So could you please rename this issue then open a new issue with a screenshot of the kexec call that you consider taking too long to happen and expectations as opposed to another use case on the same hardware?

Saying "Starting new kernel takes a long time" is not specific enough, doesn't include the actual final booted OS details, or what "long time" means or expectation justifications. On my current x230 i7, a kexec call (which is actually loading, in case of Qubes, Xen, then initrd in dom0 (drivers and softwares needed, then disk unlock key as additional cpio to be passed to OS) and kernel takes a rough 3-5 seconds for the console to be replaced with final OS kernel output content, which might be creating anxiety but is pretty normal (explanations below). OSes will vary, depending on their used compression algorithms to pack intird and kernel, and what is happening before the actual framebuffer is being initialized and by which component, also depending on memory speed/SSD drive speed etc, with low variation, normally.

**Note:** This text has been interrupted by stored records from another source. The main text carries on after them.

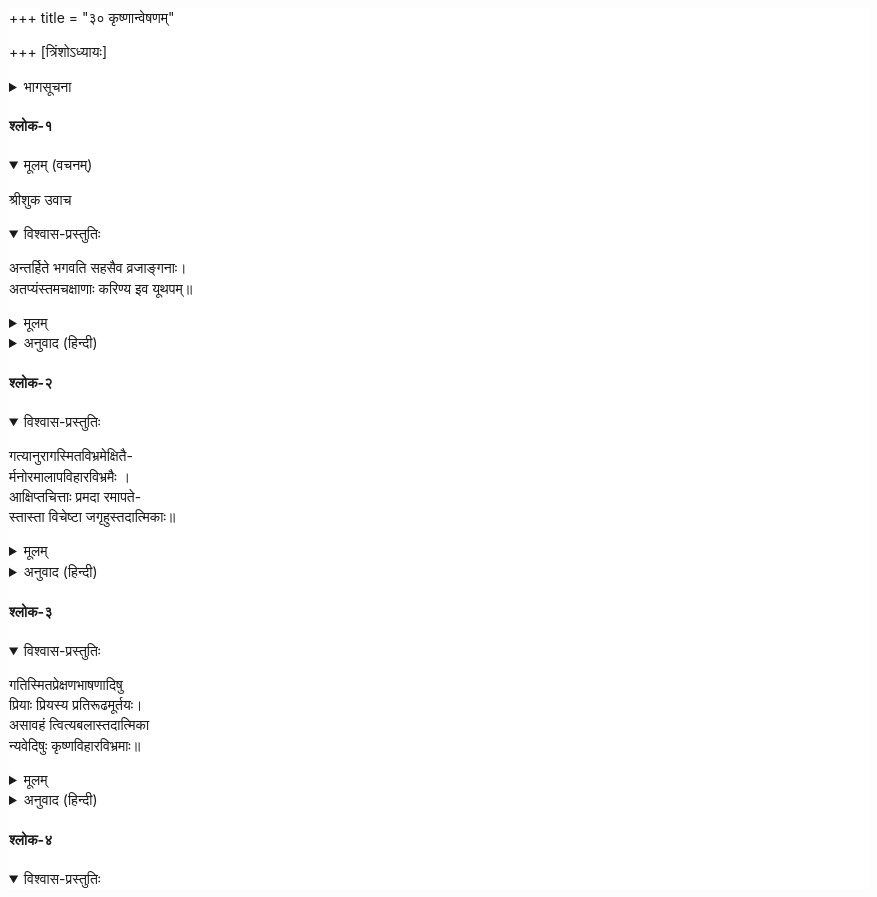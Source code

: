 +++
title = "३० कृष्णान्वेषणम्"

+++
[त्रिंशोऽध्यायः]



<details><summary>भागसूचना</summary></details>

#### श्लोक-१


<details open><summary>मूलम् (वचनम्)</summary>

श्रीशुक उवाच
</details>

<details open><summary>विश्वास-प्रस्तुतिः</summary>

अन्तर्हिते भगवति सहसैव व्रजाङ्गनाः।  
अतप्यंस्तमचक्षाणाः करिण्य इव यूथपम्॥
</details>

<details><summary>मूलम्</summary></details>

<details><summary>अनुवाद (हिन्दी)</summary></details>

#### श्लोक-२


<details open><summary>विश्वास-प्रस्तुतिः</summary>

गत्यानुरागस्मितविभ्रमेक्षितै-  
र्मनोरमालापविहारविभ्रमैः ।  
आक्षिप्तचित्ताः प्रमदा रमापते-  
स्तास्ता विचेष्टा जगृहुस्तदात्मिकाः॥
</details>

<details><summary>मूलम्</summary></details>

<details><summary>अनुवाद (हिन्दी)</summary></details>

#### श्लोक-३


<details open><summary>विश्वास-प्रस्तुतिः</summary>

गतिस्मितप्रेक्षणभाषणादिषु  
प्रियाः प्रियस्य प्रतिरूढमूर्तयः।  
असावहं त्वित्यबलास्तदात्मिका  
न्यवेदिषुः कृष्णविहारविभ्रमाः॥
</details>

<details><summary>मूलम्</summary></details>

<details><summary>अनुवाद (हिन्दी)</summary></details>

#### श्लोक-४


<details open><summary>विश्वास-प्रस्तुतिः</summary>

Those things are technical. But in the case of x230, where "starting new kernel takes a long time" goes into the technical details of what is happening behind the scenes for the final actual initrd/kernel to initialize the graphical card (x230:i915 drm driver, i195 driver, drm helpers) to actually get a console. On some other platforms, including the new qemu-swtpm board config, that output between kexec call and having qemu showing console (framebuffer or not) is filled in host console which has the output until the emulated graphical card is initialized and the terminal is initialized there, and then the console is showed there. That is taking long, since plymouth is initializing the display way after the kernel is launched, and in some circumstances, requires some hacking around because the actual LUKS unlock prompt is happening on a console that may not be initialized yet...

In short and factually: on x230, there is no coreboot graphic initialization. Heads kernel is actually the one giving framebufffer output, which gives access to graphical GUI. When kexec'ing, the same happens as said before and console is being refreshed only when the i915 driver is actually reinitialized by the kexec'ed kernel.

So the question here is : how long "Starting new kernel takes a long time" is and compared to what? And then, that "long" would depend on the speed of the SSD/HDD drive, memory speed and chosen OS(and if plymouth is used and what hookds it uses). This is not Heads related.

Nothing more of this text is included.